Hoseok fu il più difficile da far sloggiare e quello che preoccupava di più Taehyung era che adesso sapeva dove viveva.

Dopo aver chiuso la porta alle spalle del detective, sospirò esausto e dopo aver coperto i due corpi addormentati sul divano con delle coperte spense le luci.

A qualche isolato di distanza un uomo camminava nervosamente parlando al cellulare.

«Non doveva andare così! No, non m'interessa, non mi calmo! Nessuno aveva parlato di fargli del male! E invece l'avete quasi ucciso! Fanculo il piano!»

Jungkook chiuse la chiamata e si lasciò cadere contro il muro, infilandosi le mani tra i capelli disperato.

Non doveva andare così, Jimin non avrebbe dovuto farsi male. Ma avevano sottovalutato l'analista e anche l'hacker, entrambi erano riusciti a scoprire più di quanto fosse previsto e nonostante Jungkook avesse dirottato e sabotato molte delle loro indagini... non era riuscito ad evitare quello che era successo.

Lui stesso aveva fornito loro l'indirizzo di casa di Jimin.

Non voleva più farlo e sapeva di non potersi tirare indietro ma non voleva nemmeno ferire delle persone innocenti.

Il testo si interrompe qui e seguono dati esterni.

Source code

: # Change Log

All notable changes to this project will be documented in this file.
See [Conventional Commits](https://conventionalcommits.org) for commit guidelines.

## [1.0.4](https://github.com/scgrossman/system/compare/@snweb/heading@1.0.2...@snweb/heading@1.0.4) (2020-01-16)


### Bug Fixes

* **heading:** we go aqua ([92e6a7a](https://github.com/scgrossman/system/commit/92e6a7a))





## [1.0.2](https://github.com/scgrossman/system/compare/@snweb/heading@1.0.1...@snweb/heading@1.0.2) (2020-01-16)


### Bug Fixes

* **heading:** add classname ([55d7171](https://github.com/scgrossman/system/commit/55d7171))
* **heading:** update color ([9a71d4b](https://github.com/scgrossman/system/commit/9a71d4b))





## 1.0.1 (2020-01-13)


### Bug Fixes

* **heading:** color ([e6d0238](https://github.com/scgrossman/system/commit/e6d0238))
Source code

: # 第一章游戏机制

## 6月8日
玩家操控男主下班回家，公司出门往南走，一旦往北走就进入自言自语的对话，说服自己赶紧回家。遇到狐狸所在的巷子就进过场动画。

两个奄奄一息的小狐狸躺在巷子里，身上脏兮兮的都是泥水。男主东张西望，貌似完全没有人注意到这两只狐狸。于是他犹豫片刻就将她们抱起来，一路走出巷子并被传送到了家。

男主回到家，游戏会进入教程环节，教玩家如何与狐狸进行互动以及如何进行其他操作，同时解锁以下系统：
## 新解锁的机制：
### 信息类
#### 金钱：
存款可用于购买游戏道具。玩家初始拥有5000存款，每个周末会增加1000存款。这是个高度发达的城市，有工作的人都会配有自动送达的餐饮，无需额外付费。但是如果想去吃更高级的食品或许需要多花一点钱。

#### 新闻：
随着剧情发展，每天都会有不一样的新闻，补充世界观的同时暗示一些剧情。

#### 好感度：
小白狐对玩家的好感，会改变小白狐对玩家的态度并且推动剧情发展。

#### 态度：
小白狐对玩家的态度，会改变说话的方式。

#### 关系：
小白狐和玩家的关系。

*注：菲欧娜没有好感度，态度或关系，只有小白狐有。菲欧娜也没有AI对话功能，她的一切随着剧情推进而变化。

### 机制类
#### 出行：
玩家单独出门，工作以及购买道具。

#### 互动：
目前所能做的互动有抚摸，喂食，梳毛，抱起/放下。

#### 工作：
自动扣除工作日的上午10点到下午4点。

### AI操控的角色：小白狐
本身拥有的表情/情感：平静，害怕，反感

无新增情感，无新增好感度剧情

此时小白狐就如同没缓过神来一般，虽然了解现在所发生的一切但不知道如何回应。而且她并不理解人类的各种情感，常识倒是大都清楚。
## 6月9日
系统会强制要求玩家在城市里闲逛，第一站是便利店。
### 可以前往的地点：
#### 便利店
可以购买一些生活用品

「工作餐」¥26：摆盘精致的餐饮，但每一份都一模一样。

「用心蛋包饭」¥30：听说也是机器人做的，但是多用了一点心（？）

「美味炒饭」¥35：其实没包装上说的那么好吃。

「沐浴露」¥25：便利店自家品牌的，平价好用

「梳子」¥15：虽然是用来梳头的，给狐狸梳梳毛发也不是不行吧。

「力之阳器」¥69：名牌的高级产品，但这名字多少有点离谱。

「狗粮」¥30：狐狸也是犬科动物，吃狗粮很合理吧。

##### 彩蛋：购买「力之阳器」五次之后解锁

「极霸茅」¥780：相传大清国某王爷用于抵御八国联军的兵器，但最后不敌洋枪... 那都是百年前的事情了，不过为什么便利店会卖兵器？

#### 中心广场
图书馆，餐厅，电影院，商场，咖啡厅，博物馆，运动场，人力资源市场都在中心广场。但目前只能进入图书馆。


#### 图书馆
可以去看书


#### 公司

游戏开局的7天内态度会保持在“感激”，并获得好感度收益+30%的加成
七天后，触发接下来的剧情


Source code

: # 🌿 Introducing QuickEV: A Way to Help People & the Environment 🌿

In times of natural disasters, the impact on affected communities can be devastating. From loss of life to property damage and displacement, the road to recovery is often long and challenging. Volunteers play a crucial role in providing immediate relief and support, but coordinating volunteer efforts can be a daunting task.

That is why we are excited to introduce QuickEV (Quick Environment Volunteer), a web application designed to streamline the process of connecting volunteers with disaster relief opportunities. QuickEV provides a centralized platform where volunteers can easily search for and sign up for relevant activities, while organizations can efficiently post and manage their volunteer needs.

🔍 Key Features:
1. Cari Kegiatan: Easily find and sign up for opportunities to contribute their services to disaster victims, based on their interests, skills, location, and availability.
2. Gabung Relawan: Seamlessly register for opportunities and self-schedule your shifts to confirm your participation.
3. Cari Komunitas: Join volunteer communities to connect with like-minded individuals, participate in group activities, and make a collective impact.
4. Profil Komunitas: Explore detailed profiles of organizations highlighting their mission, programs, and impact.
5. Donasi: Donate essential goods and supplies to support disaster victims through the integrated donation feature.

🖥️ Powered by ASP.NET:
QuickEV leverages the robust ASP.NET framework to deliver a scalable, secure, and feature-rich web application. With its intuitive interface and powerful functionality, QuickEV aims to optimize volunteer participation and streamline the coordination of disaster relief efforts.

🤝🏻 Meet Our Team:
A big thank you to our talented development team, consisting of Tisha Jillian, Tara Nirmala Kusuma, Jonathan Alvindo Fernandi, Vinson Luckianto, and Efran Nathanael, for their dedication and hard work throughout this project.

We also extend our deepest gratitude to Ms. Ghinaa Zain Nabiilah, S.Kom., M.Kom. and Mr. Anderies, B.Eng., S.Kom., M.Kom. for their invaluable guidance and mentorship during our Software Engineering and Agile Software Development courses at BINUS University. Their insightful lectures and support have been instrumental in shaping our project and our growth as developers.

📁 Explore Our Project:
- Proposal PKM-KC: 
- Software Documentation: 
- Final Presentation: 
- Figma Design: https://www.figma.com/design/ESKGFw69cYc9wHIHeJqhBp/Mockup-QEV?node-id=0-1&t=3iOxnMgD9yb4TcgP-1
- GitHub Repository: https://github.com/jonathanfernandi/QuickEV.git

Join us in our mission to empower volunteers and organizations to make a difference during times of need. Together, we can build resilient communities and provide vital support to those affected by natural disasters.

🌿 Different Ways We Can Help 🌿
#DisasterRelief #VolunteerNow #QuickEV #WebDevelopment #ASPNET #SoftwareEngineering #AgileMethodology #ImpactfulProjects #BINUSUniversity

Sbatté frustato la testa contro il muro dietro di lui e si accorse dell'uomo che si stava lentamente avvicinando.

«Non voglio più farlo» gli disse amareggiato.

Una lacrima scese solitaria sul suo viso, per poi depositarsi sulle labbra secce e screpolate.

L'uomo gli tese la mano e lui, impotente e tremante, la prese, sperando di non aver fatto la scelta sbagliata.